**What this task involves**
Find the line containing "北海睿达投资合伙企业（有限合伙）" in the entries below. Restate it and each line after it, word for word, up to and including the line containing "32,863,494.89".

**Available data**

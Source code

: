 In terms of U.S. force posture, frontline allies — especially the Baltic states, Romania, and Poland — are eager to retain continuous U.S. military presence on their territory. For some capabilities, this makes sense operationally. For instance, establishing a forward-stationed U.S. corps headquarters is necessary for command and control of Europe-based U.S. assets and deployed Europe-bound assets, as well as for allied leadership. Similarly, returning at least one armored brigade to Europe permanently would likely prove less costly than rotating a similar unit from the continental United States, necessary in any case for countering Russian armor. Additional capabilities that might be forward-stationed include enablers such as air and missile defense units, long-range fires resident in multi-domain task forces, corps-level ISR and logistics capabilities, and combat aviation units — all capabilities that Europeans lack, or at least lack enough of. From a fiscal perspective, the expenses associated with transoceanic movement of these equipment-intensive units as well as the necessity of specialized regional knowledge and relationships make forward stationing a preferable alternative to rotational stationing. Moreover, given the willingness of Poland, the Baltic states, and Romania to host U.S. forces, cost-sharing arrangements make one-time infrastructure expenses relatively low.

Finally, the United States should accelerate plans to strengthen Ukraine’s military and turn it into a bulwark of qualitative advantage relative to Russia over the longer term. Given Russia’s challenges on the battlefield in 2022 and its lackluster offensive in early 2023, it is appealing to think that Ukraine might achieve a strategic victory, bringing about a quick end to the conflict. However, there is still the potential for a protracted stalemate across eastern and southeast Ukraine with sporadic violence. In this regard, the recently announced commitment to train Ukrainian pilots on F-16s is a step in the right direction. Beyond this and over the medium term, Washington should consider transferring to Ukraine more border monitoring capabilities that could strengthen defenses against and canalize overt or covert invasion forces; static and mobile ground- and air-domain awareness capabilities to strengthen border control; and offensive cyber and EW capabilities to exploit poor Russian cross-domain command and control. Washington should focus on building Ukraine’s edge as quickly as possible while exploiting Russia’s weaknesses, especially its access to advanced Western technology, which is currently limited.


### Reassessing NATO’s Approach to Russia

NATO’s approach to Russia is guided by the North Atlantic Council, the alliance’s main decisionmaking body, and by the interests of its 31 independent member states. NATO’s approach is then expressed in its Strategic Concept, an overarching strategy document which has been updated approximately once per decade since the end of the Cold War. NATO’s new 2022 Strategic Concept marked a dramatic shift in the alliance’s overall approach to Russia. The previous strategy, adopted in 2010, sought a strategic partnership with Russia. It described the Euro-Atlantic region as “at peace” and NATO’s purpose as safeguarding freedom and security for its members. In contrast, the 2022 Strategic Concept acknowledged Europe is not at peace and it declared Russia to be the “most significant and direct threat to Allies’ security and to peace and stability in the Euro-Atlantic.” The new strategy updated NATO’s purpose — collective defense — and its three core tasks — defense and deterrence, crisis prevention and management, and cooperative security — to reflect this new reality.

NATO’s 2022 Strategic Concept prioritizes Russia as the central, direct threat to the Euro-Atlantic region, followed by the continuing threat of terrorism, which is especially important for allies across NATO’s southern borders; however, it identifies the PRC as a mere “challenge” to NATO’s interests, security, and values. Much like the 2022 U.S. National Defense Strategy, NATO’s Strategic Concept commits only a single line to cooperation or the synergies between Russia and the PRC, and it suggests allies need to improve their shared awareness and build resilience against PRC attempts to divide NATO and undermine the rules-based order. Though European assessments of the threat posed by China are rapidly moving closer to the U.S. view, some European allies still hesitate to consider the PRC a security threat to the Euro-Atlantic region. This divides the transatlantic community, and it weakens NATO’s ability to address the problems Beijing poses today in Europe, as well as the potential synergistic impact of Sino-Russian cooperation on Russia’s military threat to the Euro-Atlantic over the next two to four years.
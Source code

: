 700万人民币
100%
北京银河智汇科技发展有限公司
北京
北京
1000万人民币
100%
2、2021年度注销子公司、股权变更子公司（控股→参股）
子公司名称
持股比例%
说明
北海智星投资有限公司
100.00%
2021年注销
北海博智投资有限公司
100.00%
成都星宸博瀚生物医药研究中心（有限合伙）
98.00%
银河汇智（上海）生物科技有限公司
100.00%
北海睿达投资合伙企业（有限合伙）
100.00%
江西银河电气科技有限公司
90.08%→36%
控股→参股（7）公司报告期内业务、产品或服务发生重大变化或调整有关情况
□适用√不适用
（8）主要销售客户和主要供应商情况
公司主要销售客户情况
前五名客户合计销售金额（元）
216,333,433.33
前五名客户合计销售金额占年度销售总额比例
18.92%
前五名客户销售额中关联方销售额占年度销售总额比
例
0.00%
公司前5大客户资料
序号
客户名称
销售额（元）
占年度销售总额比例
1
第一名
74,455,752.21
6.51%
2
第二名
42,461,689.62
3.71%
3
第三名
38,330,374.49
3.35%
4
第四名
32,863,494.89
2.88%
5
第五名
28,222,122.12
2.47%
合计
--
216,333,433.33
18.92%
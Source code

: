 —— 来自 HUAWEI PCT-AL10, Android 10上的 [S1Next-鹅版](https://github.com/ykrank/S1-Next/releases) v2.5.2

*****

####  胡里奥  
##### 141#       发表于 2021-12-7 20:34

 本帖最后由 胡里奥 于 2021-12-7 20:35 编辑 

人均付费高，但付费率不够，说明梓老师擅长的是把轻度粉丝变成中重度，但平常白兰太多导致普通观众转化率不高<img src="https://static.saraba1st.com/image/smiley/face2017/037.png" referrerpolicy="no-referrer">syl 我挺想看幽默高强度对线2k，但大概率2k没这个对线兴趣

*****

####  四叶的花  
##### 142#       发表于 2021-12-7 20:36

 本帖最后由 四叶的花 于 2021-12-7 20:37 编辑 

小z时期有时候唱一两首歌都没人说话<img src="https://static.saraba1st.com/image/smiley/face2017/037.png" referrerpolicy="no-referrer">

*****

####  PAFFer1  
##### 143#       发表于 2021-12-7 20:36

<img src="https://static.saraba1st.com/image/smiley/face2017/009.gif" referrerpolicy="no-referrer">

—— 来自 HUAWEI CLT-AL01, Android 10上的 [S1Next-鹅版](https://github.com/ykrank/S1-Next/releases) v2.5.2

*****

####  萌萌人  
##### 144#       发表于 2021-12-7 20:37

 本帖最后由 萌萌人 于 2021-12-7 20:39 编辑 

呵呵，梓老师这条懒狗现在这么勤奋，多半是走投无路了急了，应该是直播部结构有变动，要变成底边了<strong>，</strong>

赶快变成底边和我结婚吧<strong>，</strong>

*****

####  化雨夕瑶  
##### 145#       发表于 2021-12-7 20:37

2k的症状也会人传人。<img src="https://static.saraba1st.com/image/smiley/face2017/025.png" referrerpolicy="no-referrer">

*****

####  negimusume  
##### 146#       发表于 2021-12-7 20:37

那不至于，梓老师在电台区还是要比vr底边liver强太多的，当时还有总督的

**Exercise solution**
北海睿达投资合伙企业（有限合伙）
100.00%
江西银河电气科技有限公司
90.08%→36%
控股→参股（7）公司报告期内业务、产品或服务发生重大变化或调整有关情况
□适用√不适用
（8）主要销售客户和主要供应商情况
公司主要销售客户情况
前五名客户合计销售金额（元）
216,333,433.33
前五名客户合计销售金额占年度销售总额比例
18.92%
前五名客户销售额中关联方销售额占年度销售总额比
例
0.00%
公司前5大客户资料
序号
客户名称
销售额（元）
占年度销售总额比例
1
第一名
74,455,752.21
6.51%
2
第二名
42,461,689.62
3.71%
3
第三名
38,330,374.49
3.35%
4
第四名
32,863,494.89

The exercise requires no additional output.